Book Review - Crumps and Camouflets: Australian Tunnelling Companies on the Western Front
Crumps and Camouflets: Australian Tunnelling Companies on the Western Front,
Written by: Damien Finlayson,
Big Sky Publishing, Newport, 2010,
ISBN 9780980658255, 480 pp
Reviewed by: Michael Molkentin
In Australia during the two decades following the Great War, publication of ‘unit’ or ‘regimental’ histories was prolific. Typically written by battalion associations or ex-unit members possessing a literary flair, the genre was encouraged by funding from the Australian National Defence League and the Australian War Memorial, and unfettered public access to the Australian Imperial Force’s official records. The result was a broad and at times thoroughly researched body of unitlevel histories of the war, but one that was by no means complete. Many units missed out—among them, the three Australian Tunnelling Companies.

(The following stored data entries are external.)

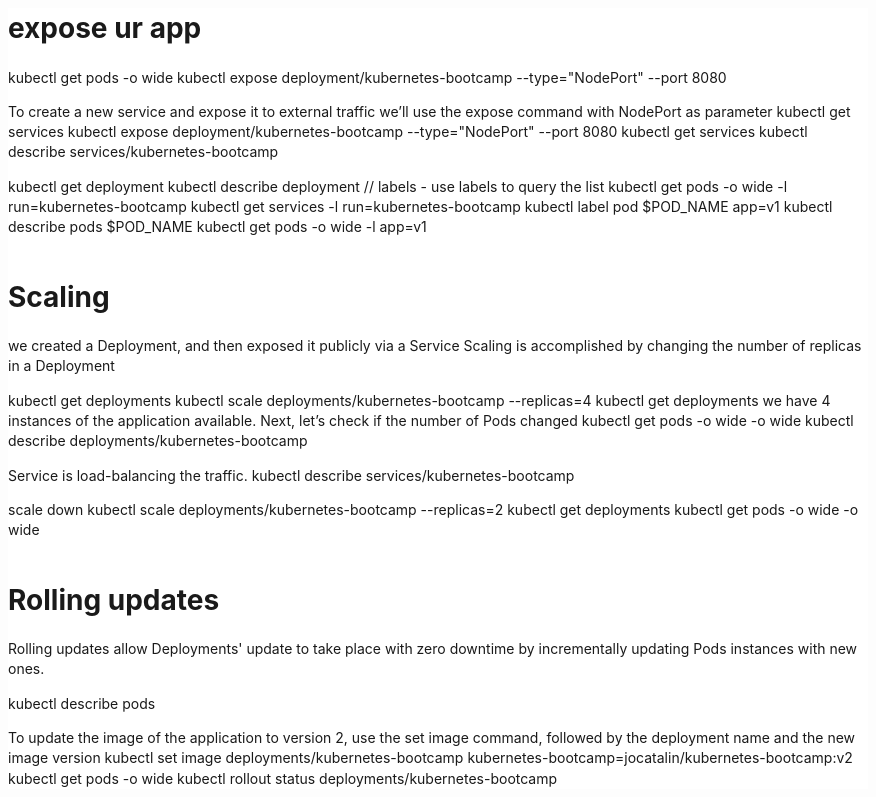 # expose ur app

kubectl get pods -o wide
kubectl expose deployment/kubernetes-bootcamp --type="NodePort" --port 8080

To create a new service and expose it to external traffic we’ll use the expose command with NodePort as parameter
kubectl get services
kubectl expose deployment/kubernetes-bootcamp --type="NodePort" --port 8080
kubectl get services
kubectl describe services/kubernetes-bootcamp

kubectl get deployment
kubectl describe deployment
// labels - use labels to query the list
kubectl get pods -o wide -l run=kubernetes-bootcamp
kubectl get services -l run=kubernetes-bootcamp
kubectl label pod $POD_NAME app=v1
kubectl describe pods $POD_NAME
kubectl get pods -o wide -l app=v1

# Scaling
we created a Deployment, and then exposed it publicly via a Service
Scaling is accomplished by changing the number of replicas in a Deployment

kubectl get deployments
kubectl scale deployments/kubernetes-bootcamp --replicas=4
kubectl get deployments
we have 4 instances of the application available. Next, let’s check if the number of Pods changed
kubectl get pods -o wide -o wide
kubectl describe deployments/kubernetes-bootcamp

Service is load-balancing the traffic.
kubectl describe services/kubernetes-bootcamp

scale down 
kubectl scale deployments/kubernetes-bootcamp --replicas=2
kubectl get deployments
kubectl get pods -o wide -o wide

# Rolling updates
Rolling updates allow Deployments' update to take place with zero downtime by incrementally updating Pods instances with new ones.

kubectl describe pods

To update the image of the application to version 2, use the set image command, followed by the deployment name and the new image version
kubectl set image deployments/kubernetes-bootcamp kubernetes-bootcamp=jocatalin/kubernetes-bootcamp:v2
kubectl get pods -o wide
kubectl rollout status deployments/kubernetes-bootcamp
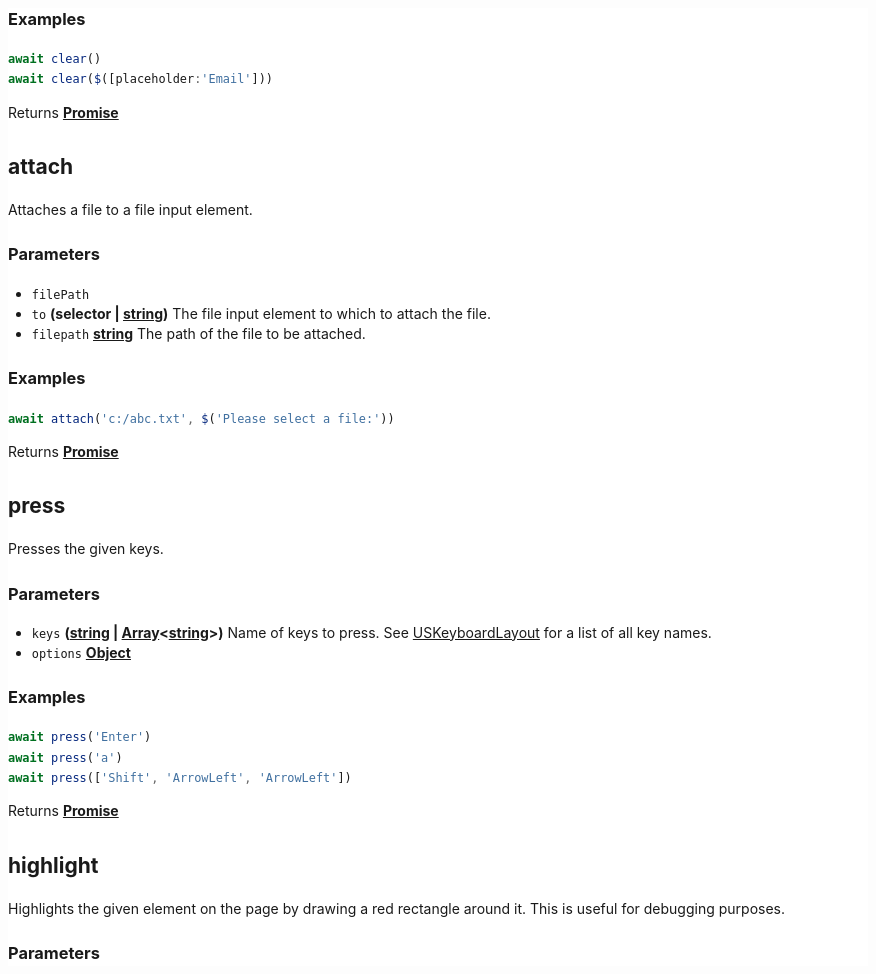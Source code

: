 ### Examples

```javascript
await clear()
await clear($([placeholder:'Email']))
```

Returns **[Promise][6]** 

## attach

Attaches a file to a file input element.

### Parameters

-   `filePath`  
-   `to` **(selector | [string][5])** The file input element to which to attach the file.
-   `filepath` **[string][5]** The path of the file to be attached.

### Examples

```javascript
await attach('c:/abc.txt', $('Please select a file:'))
```

Returns **[Promise][6]** 

## press

Presses the given keys.

### Parameters

-   `keys` **([string][5] \| [Array][11]&lt;[string][5]>)** Name of keys to press. See [USKeyboardLayout][19] for a list of all key names.
-   `options` **[Object][1]** 

### Examples

```javascript
await press('Enter')
await press('a')
await press(['Shift', 'ArrowLeft', 'ArrowLeft'])
```

Returns **[Promise][6]** 

## highlight

Highlights the given element on the page by drawing a red rectangle around it. This is useful for debugging purposes.

### Parameters


[1]: https://developer.mozilla.org/docs/Web/JavaScript/Reference/Global_Objects/Object
[2]: https://github.com/microsoft/playwright/blob/master/docs/api.md#browsernewcontextoptions
[3]: https://developer.mozilla.org/docs/Web/JavaScript/Reference/Global_Objects/Boolean
[4]: https://developer.mozilla.org/docs/Web/JavaScript/Reference/Global_Objects/Number
[5]: https://developer.mozilla.org/docs/Web/JavaScript/Reference/Global_Objects/String
[6]: https://developer.mozilla.org/docs/Web/JavaScript/Reference/Global_Objects/Promise
[7]: https://github.com/microsoft/playwright/blob/master/docs/api.md#browsernewpageoptions
[8]: https://developer.mozilla.org/docs/Web/JavaScript/Reference/Statements/function
[9]: https://chromedevtools.github.io/devtools-protocol/tot/Emulation#method-setDeviceMetricsOverride
[10]: https://github.com/Microsoft/playwright/blob/master/src/deviceDescriptors.ts
[11]: https://developer.mozilla.org/docs/Web/JavaScript/Reference/Global_Objects/Array
[12]: https://github.com/microsoft/playwright/blob/master/docs/api.md#browsercontextgrantpermissionspermissions-options
[13]: https://tools.ietf.org/html/draft-west-first-party-cookies
[14]: https://google.com
[15]: https://github.com/microsoft/playwright/blob/master/docs/api.md#browsercontextsetgeolocationgeolocation
[16]: https://github.com/microsoft/playwright/blob/master/docs/api.md#pageclickselector-options
[17]: https://github.com/microsoft/playwright/blob/master/docs/api.md#pagehoverselector-options
[18]: https://github.com/microsoft/playwright/blob/master/docs/api.md#pagefocusselector-options
[19]: https://github.com/getgauge/taiko/blob/master/lib/data/USKeyboardLayout.js
[20]: https://nodejs.org/api/buffer.html
[21]: selector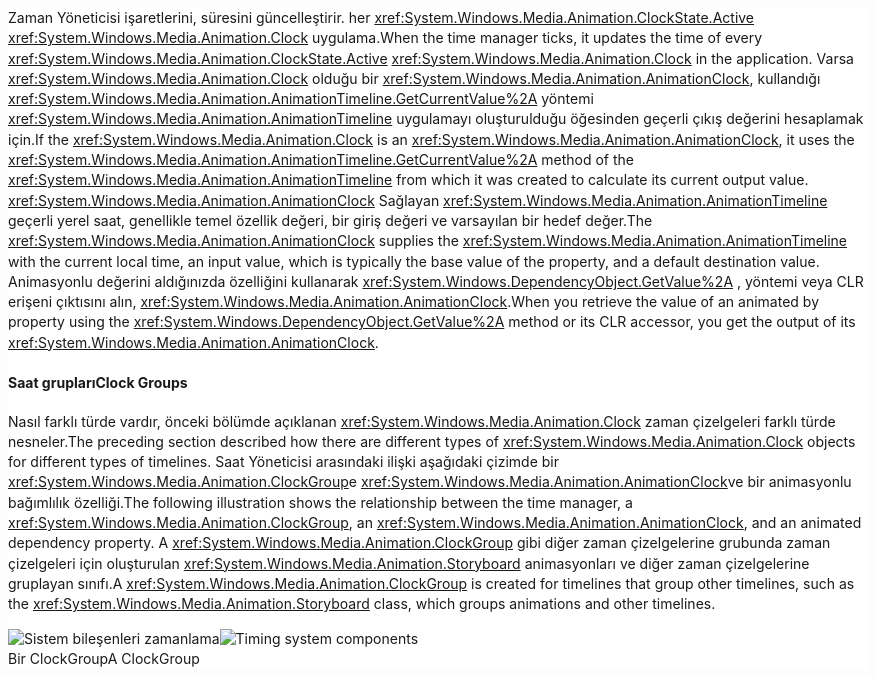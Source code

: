  <span data-ttu-id="7d4e4-142">Zaman Yöneticisi işaretlerini, süresini güncelleştirir. her <xref:System.Windows.Media.Animation.ClockState.Active> <xref:System.Windows.Media.Animation.Clock> uygulama.</span><span class="sxs-lookup"><span data-stu-id="7d4e4-142">When the time manager ticks, it updates the time of every <xref:System.Windows.Media.Animation.ClockState.Active> <xref:System.Windows.Media.Animation.Clock> in the application.</span></span> <span data-ttu-id="7d4e4-143">Varsa <xref:System.Windows.Media.Animation.Clock> olduğu bir <xref:System.Windows.Media.Animation.AnimationClock>, kullandığı <xref:System.Windows.Media.Animation.AnimationTimeline.GetCurrentValue%2A> yöntemi <xref:System.Windows.Media.Animation.AnimationTimeline> uygulamayı oluşturulduğu öğesinden geçerli çıkış değerini hesaplamak için.</span><span class="sxs-lookup"><span data-stu-id="7d4e4-143">If the <xref:System.Windows.Media.Animation.Clock> is an <xref:System.Windows.Media.Animation.AnimationClock>, it uses the <xref:System.Windows.Media.Animation.AnimationTimeline.GetCurrentValue%2A> method of the <xref:System.Windows.Media.Animation.AnimationTimeline> from which it was created to calculate its current output value.</span></span> <span data-ttu-id="7d4e4-144"><xref:System.Windows.Media.Animation.AnimationClock> Sağlayan <xref:System.Windows.Media.Animation.AnimationTimeline> geçerli yerel saat, genellikle temel özellik değeri, bir giriş değeri ve varsayılan bir hedef değer.</span><span class="sxs-lookup"><span data-stu-id="7d4e4-144">The <xref:System.Windows.Media.Animation.AnimationClock> supplies the <xref:System.Windows.Media.Animation.AnimationTimeline> with the current local time, an input value, which is typically the base value of the property, and a default destination value.</span></span> <span data-ttu-id="7d4e4-145">Animasyonlu değerini aldığınızda özelliğini kullanarak <xref:System.Windows.DependencyObject.GetValue%2A> , yöntemi veya CLR erişeni çıktısını alın, <xref:System.Windows.Media.Animation.AnimationClock>.</span><span class="sxs-lookup"><span data-stu-id="7d4e4-145">When you retrieve the value of an animated by property using the <xref:System.Windows.DependencyObject.GetValue%2A> method or its CLR accessor, you get the output of its <xref:System.Windows.Media.Animation.AnimationClock>.</span></span>  
  
#### <a name="clock-groups"></a><span data-ttu-id="7d4e4-146">Saat grupları</span><span class="sxs-lookup"><span data-stu-id="7d4e4-146">Clock Groups</span></span>  
 <span data-ttu-id="7d4e4-147">Nasıl farklı türde vardır, önceki bölümde açıklanan <xref:System.Windows.Media.Animation.Clock> zaman çizelgeleri farklı türde nesneler.</span><span class="sxs-lookup"><span data-stu-id="7d4e4-147">The preceding section described how there are different types of <xref:System.Windows.Media.Animation.Clock> objects for different types of timelines.</span></span> <span data-ttu-id="7d4e4-148">Saat Yöneticisi arasındaki ilişki aşağıdaki çizimde bir <xref:System.Windows.Media.Animation.ClockGroup>e <xref:System.Windows.Media.Animation.AnimationClock>ve bir animasyonlu bağımlılık özelliği.</span><span class="sxs-lookup"><span data-stu-id="7d4e4-148">The following illustration shows the relationship between the time manager, a <xref:System.Windows.Media.Animation.ClockGroup>, an <xref:System.Windows.Media.Animation.AnimationClock>, and an animated dependency property.</span></span> <span data-ttu-id="7d4e4-149">A <xref:System.Windows.Media.Animation.ClockGroup> gibi diğer zaman çizelgelerine grubunda zaman çizelgeleri için oluşturulan <xref:System.Windows.Media.Animation.Storyboard> animasyonları ve diğer zaman çizelgelerine gruplayan sınıfı.</span><span class="sxs-lookup"><span data-stu-id="7d4e4-149">A <xref:System.Windows.Media.Animation.ClockGroup> is created for timelines that group other timelines, such as the <xref:System.Windows.Media.Animation.Storyboard> class, which groups animations and other timelines.</span></span>  
  
 <span data-ttu-id="7d4e4-150">![Sistem bileşenleri zamanlama](../../../../docs/framework/wpf/graphics-multimedia/media/graphicsmm-clocks-2clock1clockgroup2prop.png "graphicsmm_clocks_2clock1clockgroup2prop")</span><span class="sxs-lookup"><span data-stu-id="7d4e4-150">![Timing system components](../../../../docs/framework/wpf/graphics-multimedia/media/graphicsmm-clocks-2clock1clockgroup2prop.png "graphicsmm_clocks_2clock1clockgroup2prop")</span></span>  
<span data-ttu-id="7d4e4-151">Bir ClockGroup</span><span class="sxs-lookup"><span data-stu-id="7d4e4-151">A ClockGroup</span></span>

In Crumps and Camouflets, Damien Finlayson is the first to attempt to redress this gap in the AIF’s historiography. Finlayson writes very much within the unit history genre. He begins with the formation of the Australian Mining Corps in early 1916 and then follows the unit to the Western Front. There, because it didn’t conform to British organisation, the Corps split into three separate companies and a support unit dubbed ‘Alphabet Company’. These units remained under AIF administration but for much of the war operated in British army corps. Finlayson therefore departs from the familiar AIF narrative. Much of the book is set in sectors not mentioned in the battle honours of Australian divisions such as Arras, Loos, Nieuport and Cambrai.
A flaw inherent in many unit histories is their narrow focus. Their authors often get mired in tactical level detail while neglecting the wider operational and strategic setting. Finlayson avoids this trap, however, by weaving an elaborate setting around the Australian tunnelling companies. He spends a lengthy first chapter, for example, explaining the place tunnelling had in the war and how it developed from an ad hoc remedy to stalemate in 1914 to a specialist offensive and defensive tactic by the time the AIF deployed to the Western Front in May 1916. Finlayson’s understanding of the war on the Western Front is extensive, reaching well beyond the galleries and dugouts of his primary subject.
According to the endnotes, the British and Australian official histories and the tunnelling companies’ operational records informed the backbone of Finlayson’s narrative. He uses private records and memoirs to effectively illustrate personal experience and weave the stories of a handful of ‘characters’ into the narrative.
Rather than write an impressionistic narrative that uses specific examples to illustrate broader principles, Finlayson chronicles the story down to the minutiae. He details each movement, leadership change and the majority of the casualties. This makes for comprehensive history but it does at times weigh the narrative down and make for some occasionally tedious reading.
In an era when publishers seem to invest a bare minimum in production, Big Sky Publishing (in association with the Army History Unit) is to be commended for this book’s robust binding and attractive presentation. Some fifty maps and diagrams will help Australian readers around those unfamiliar sectors and complicated underground mine systems. There are also over 100 photographs embedded in the text—many donated to the author by families of tunnellers. Appendices list the Australian Tunnelling Companies’ Roll of Honour, honours and awards, and award citations.
Those wanting a short introduction or an impressionistic account of Australia’s role in the underground war on the Western Front should hire Beneath Hill 60 on DVD or read Will Davies’ comparatively lightweight companion volume. Serious students of the AIF should read Crumps and Camouflets. It not only comprehensively tells the story of a neglected part of the AIF, but it introduces Australian readers to important campaigns and sectors more familiar to our Canadian and British colleagues.